Mlliyet Milliyet Blog Milliyet Blog
 
Facebook Connect
Blog Kategorileri
 

15 Şubat '19

 
Kategori
Deneme
 

Bir Kedim Bile Yok

           Şu günlerde ülkemizde herhangi bir günü kutlamak, "kel başa şimşir tarak" ama olsun; maksat, önemli günleri kutlamak bahanesiyle içinde bulunduğumuz sıkıcı yaşam dersinden biraz olsun teneffüse çıkmak, birilerinin aklına, yüreğine dokunmak.

           Bu günlerden biri de 14 Şubat. Amacımız, "Sevelim, sevilelim, dünya kimseye kalmaz" düsturundan yola çıkarak  sevdiklerimizi anmak, sevdiklerimizle baş başa olmak, havayı aşkla bezemek… 

         Siz "para tuzağı, kapitalizmin oyunları" deseniz de; anneler, babalar, sevgililer, bayram, yılbaşı... Günleri, kişilerin buluştukları, birbirleriyle iletişim kurdukları ve kendilerini özel hissettikleri günlerdir. Bunda kötü bir yan olmadığı kanaatindeyim.

          Sevgili deyince aklımıza, karşı cinsten iki insanın birbirini sevmesi gibi bir algı oluşsa da; birçok ülkede sevgilinin anlamı geniş tutulmuş aile bireylerini, arkadaşlarını da içine almış.

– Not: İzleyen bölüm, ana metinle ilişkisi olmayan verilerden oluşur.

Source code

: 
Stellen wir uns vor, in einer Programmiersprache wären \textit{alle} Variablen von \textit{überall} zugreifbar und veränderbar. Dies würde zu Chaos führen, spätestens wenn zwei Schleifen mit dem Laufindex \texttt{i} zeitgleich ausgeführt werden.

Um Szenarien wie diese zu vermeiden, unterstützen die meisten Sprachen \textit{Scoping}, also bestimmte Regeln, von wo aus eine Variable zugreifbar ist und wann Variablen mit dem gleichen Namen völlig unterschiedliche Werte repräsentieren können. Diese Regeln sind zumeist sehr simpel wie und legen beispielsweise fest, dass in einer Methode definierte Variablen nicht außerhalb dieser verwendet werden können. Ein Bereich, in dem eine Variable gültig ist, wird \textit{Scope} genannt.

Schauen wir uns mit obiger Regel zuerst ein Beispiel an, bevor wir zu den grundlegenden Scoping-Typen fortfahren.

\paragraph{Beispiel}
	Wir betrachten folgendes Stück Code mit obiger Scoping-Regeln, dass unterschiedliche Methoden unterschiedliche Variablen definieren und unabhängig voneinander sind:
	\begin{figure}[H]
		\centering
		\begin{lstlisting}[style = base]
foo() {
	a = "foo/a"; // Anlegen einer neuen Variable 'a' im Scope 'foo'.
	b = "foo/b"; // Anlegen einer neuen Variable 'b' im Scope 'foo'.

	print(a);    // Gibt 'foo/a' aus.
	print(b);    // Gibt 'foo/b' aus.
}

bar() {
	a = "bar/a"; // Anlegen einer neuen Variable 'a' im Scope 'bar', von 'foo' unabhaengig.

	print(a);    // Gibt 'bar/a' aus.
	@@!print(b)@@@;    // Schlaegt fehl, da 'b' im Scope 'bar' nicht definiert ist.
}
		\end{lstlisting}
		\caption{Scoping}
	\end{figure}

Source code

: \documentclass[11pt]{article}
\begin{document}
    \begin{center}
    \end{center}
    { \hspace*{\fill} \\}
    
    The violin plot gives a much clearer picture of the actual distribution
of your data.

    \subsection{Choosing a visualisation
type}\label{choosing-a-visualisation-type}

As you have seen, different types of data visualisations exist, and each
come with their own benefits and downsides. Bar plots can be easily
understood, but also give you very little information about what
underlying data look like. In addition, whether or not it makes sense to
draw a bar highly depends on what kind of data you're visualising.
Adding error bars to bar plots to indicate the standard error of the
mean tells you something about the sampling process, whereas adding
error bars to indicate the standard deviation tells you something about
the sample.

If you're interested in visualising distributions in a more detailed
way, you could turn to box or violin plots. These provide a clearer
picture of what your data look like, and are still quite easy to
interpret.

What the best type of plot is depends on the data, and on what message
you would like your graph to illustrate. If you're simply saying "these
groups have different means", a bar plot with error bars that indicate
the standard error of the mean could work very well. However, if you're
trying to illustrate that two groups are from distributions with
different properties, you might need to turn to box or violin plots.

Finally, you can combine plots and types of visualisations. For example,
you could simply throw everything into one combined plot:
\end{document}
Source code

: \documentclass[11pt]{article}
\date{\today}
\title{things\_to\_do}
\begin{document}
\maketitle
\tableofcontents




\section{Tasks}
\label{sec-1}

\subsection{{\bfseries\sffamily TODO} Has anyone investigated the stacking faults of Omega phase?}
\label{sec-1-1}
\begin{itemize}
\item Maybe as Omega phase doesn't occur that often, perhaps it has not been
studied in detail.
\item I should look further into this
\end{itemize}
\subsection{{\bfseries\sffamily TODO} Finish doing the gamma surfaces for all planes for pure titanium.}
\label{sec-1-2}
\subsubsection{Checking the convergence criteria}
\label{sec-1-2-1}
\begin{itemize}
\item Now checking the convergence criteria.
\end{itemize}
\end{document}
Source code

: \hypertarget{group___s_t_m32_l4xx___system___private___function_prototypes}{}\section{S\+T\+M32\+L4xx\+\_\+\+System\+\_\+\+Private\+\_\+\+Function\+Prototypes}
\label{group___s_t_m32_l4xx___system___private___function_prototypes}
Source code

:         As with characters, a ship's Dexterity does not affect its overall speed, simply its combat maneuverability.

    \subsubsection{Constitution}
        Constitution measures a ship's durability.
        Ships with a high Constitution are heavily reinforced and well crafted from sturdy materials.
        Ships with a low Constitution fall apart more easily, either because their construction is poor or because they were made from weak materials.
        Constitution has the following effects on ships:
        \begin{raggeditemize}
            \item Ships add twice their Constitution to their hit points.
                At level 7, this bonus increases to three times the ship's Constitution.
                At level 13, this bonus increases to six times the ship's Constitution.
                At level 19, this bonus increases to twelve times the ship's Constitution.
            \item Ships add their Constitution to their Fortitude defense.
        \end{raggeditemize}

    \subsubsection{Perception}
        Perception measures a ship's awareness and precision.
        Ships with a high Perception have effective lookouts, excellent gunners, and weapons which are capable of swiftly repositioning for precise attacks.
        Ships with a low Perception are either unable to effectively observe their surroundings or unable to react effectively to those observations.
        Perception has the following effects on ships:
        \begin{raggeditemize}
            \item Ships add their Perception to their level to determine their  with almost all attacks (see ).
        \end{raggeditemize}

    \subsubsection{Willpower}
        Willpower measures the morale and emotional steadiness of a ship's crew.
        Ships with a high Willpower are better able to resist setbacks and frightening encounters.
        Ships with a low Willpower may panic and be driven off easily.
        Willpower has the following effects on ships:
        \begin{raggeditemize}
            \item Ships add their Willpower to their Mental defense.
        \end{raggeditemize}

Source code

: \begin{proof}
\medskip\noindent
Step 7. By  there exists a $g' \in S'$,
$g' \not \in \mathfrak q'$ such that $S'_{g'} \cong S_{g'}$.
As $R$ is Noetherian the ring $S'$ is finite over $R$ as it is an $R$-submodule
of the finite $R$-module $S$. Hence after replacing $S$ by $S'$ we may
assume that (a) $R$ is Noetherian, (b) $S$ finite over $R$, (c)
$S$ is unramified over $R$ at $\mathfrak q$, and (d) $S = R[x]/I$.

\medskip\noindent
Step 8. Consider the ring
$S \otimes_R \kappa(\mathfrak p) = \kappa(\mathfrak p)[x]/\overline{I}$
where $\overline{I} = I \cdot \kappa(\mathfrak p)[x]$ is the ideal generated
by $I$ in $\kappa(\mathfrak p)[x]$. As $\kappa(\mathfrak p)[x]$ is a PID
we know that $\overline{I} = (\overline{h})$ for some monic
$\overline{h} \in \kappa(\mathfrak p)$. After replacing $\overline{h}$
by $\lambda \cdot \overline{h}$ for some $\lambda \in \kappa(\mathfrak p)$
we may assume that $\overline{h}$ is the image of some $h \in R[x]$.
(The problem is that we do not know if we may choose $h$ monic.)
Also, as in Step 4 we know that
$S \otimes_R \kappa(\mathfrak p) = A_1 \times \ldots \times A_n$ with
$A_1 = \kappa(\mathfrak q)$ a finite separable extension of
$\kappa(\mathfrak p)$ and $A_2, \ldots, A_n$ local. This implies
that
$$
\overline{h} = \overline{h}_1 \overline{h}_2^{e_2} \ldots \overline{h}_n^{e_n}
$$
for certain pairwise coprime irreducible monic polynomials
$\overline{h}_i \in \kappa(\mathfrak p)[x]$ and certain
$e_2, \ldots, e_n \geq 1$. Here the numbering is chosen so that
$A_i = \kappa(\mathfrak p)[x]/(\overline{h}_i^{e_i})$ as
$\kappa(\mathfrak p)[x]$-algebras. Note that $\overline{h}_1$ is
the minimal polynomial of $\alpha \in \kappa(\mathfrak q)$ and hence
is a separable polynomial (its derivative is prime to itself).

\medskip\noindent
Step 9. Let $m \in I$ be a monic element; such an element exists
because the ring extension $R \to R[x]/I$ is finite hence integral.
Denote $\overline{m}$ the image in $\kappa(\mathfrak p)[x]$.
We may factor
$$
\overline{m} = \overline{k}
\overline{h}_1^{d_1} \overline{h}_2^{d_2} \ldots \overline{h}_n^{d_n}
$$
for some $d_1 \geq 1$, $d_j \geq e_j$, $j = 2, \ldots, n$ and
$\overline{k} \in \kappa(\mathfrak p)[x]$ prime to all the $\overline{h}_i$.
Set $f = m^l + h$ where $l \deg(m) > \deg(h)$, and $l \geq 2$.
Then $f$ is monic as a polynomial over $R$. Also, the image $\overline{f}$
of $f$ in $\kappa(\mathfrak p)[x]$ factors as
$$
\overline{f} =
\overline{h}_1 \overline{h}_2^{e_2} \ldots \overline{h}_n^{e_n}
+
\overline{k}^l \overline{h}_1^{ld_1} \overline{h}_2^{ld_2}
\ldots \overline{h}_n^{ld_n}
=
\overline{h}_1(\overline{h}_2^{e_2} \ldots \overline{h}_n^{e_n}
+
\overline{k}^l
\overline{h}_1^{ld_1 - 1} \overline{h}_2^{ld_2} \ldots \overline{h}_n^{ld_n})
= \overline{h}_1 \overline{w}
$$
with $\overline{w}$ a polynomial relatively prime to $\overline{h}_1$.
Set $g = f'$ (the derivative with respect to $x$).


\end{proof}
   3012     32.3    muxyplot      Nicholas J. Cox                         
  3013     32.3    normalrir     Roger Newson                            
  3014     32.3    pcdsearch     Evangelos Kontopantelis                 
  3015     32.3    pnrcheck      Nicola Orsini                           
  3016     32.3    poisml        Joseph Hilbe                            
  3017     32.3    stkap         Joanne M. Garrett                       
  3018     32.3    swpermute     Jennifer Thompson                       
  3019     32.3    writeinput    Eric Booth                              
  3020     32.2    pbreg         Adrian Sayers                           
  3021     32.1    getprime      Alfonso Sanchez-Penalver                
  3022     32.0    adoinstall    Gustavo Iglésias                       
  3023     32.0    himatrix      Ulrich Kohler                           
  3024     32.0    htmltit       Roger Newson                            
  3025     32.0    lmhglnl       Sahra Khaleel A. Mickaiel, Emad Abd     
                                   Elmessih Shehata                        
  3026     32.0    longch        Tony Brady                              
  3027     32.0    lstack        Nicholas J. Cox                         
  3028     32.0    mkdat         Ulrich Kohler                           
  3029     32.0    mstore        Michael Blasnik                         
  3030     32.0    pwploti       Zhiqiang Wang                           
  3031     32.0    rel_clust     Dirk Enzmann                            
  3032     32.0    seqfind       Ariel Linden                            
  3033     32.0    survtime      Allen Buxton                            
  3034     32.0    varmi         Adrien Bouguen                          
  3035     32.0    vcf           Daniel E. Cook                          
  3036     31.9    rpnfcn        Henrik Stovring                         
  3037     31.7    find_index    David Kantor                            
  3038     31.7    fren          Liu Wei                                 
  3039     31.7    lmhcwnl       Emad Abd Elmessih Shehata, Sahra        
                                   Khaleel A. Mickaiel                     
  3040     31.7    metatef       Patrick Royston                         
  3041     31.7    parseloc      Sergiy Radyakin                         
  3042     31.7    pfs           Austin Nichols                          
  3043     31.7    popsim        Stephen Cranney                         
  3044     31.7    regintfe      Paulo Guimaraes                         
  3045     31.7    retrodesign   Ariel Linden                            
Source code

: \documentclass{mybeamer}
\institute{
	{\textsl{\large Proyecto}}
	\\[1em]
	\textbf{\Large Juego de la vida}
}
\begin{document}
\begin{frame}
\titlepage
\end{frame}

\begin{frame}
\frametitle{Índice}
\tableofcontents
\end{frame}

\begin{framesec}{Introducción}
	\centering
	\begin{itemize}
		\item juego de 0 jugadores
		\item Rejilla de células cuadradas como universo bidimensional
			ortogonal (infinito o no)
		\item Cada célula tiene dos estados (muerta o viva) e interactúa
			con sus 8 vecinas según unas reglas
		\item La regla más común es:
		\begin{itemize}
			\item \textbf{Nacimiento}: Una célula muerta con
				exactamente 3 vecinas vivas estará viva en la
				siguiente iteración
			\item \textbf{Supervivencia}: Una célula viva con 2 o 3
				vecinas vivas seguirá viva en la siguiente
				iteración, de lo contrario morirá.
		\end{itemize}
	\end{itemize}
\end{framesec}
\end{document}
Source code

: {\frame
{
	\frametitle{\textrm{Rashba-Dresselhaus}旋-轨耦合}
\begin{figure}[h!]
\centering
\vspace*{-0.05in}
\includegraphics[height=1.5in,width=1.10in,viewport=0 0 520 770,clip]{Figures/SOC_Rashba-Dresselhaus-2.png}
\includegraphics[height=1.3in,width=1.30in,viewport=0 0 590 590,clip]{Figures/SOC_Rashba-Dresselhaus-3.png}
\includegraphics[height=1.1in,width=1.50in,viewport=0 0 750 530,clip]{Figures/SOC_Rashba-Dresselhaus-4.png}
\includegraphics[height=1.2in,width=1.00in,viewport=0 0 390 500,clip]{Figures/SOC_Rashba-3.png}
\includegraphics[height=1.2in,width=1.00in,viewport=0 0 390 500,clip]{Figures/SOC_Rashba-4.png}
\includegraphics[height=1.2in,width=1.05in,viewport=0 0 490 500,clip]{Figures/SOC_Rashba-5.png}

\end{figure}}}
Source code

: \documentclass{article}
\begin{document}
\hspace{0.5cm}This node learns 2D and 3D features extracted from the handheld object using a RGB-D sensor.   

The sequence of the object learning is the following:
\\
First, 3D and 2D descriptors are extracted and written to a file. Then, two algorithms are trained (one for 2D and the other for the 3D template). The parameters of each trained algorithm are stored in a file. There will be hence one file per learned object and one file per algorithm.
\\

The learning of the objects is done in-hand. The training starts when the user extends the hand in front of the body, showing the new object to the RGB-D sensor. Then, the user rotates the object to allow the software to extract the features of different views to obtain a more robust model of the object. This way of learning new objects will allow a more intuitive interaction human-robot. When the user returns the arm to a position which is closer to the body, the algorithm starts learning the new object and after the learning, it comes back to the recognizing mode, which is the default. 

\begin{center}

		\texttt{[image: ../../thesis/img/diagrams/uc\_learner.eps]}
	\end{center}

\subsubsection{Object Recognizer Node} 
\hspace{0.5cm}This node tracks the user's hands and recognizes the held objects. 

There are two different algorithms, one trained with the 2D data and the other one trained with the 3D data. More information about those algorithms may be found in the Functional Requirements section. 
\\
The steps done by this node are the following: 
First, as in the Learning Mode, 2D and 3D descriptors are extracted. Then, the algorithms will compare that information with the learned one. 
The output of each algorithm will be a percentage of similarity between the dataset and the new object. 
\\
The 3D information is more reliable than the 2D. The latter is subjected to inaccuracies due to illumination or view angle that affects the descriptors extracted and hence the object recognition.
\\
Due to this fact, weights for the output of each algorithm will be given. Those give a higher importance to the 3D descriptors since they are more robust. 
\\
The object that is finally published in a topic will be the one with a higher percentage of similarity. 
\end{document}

          Bizde öyle değil. Biz ilk anlamıyla bunu yaşıyor, bin bir heyecanla sürüp gideceğini sanıyoruz. Oysa evlendikten hemen sonra gün anlamını yitiriyor, romantik anlar rafa kaldırılıyor, hediyeler değer yitirmeye başlıyor, pırlantadan, altına, gümüşe, imitasyona derken eşler arasında tedavisi olmayan bir unutkanlık hâsıl oluyor. İşin garibi, her maçın ne zaman, nerede yapıldığı çok iyi hatırlanıyor ama nedense bu özel günlerle ilgili unutma problemi bir türlü çözülemiyor.  Yapılan istatistikler bunu doğrular nitelikte. Sevgililer gününde alışveriş yapanların yüzde sekseninden fazlası genç ve bekârmış. 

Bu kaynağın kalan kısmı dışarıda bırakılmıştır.